2. Cybersecurity rules are established for the design, development, and production of products with digital elements, obligations for economic operators, and rules on market surveillance and enforcement.
3. It sets out essential requirements for vulnerability management processes established by manufacturers to ensure the cybersecurity of digital products throughout their lifecycle. Manufacturers must report vulnerabilities and incidents.
4. Member States will designate a notifying authority that will establish the necessary procedures for assessing and notifying conformity assessment bodies and monitoring notified bodies.
5. Its main objective is to ensure that consumers have sufficient information about the cybersecurity of the products they purchase and use.

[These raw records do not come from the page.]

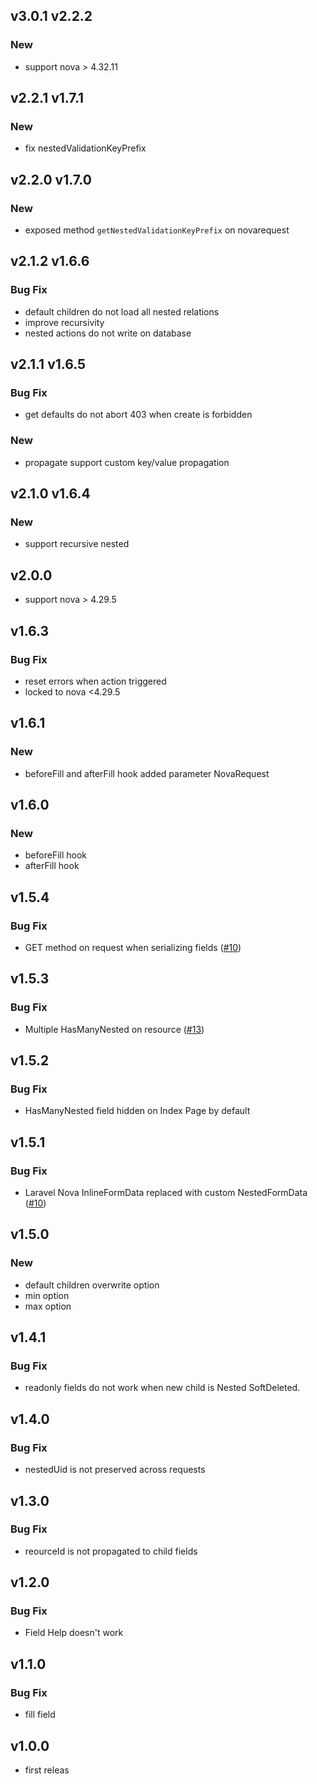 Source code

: ## v3.0.1 v2.2.2

### New

-   support nova > 4.32.11

## v2.2.1 v1.7.1

### New

-   fix nestedValidationKeyPrefix

## v2.2.0 v1.7.0

### New

-   exposed method `getNestedValidationKeyPrefix` on novarequest

## v2.1.2 v1.6.6

### Bug Fix

-   default children do not load all nested relations
-   improve recursivity
-   nested actions do not write on database

## v2.1.1 v1.6.5

### Bug Fix

-   get defaults do not abort 403 when create is forbidden

### New

-   propagate support custom key/value propagation

## v2.1.0 v1.6.4

### New

-   support recursive nested

## v2.0.0

-   support nova > 4.29.5

## v1.6.3

### Bug Fix

-   reset errors when action triggered
-   locked to nova <4.29.5

## v1.6.1

### New

-   beforeFill and afterFill hook added parameter NovaRequest

## v1.6.0

### New

-   beforeFill hook
-   afterFill hook

## v1.5.4

### Bug Fix

-   GET method on request when serializing fields ([#10](https://github.com/Lupennat/nova-nested-many/issues/10))

## v1.5.3

### Bug Fix

-   Multiple HasManyNested on resource ([#13](https://github.com/Lupennat/nova-nested-many/issues/13))

## v1.5.2

### Bug Fix

-   HasManyNested field hidden on Index Page by default

## v1.5.1

### Bug Fix

-   Laravel Nova InlineFormData replaced with custom NestedFormData ([#10](https://github.com/Lupennat/nova-nested-many/issues/10))

## v1.5.0

### New

-   default children overwrite option
-   min option
-   max option

## v1.4.1

### Bug Fix

-   readonly fields do not work when new child is Nested SoftDeleted.

## v1.4.0

### Bug Fix

-   nestedUid is not preserved across requests

## v1.3.0

### Bug Fix

-   reourceId is not propagated to child fields

## v1.2.0

### Bug Fix

-   Field Help doesn't work

## v1.1.0

### Bug Fix

-   fill field

## v1.0.0

-   first releas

6. Manufacturers are required to provide security support and software updates to address identified vulnerabilities.
7. Manufacturers, importers, and distributors must incorporate essential cybersecurity requirements in the design, development, production, delivery, and maintenance of digital devices. They must deliver their products without ‘known’ vulnerabilities and with ‘secure’ protection by default.
8. Manufacturers must actively report vulnerabilities and incidents of their products. They must provide update support for vulnerabilities during the useful life of their products for a minimum of 5 years, managing and mitigating them effectively.
9. All cybersecurity risks must be documented.
10. Digital products must have clear and understandable instructions and must undergo a conformity assessment.
“We are in a digitalization context where all kinds of companies or organizations require specific advice on cybersecurity, not only to comply with the legislation but also to offer services and products that do not jeopardize the continuity of their businesses or the cybersecurity of their customers, understand the implications of the law in their activities, design the measures they must take to adapt correctly to the Cyber Resilience Law and implement them efficiently,” explained José Rosell.
“On the other hand, a product being secure today does not guarantee that it will remain so in the future because the continuous advancement of technological capabilities and software updates discover new vulnerabilities every day. For this reason, device assessment should be done periodically as a continuous improvement process, as an essential link in the business process,” concluded the CEO of S2 Grupo.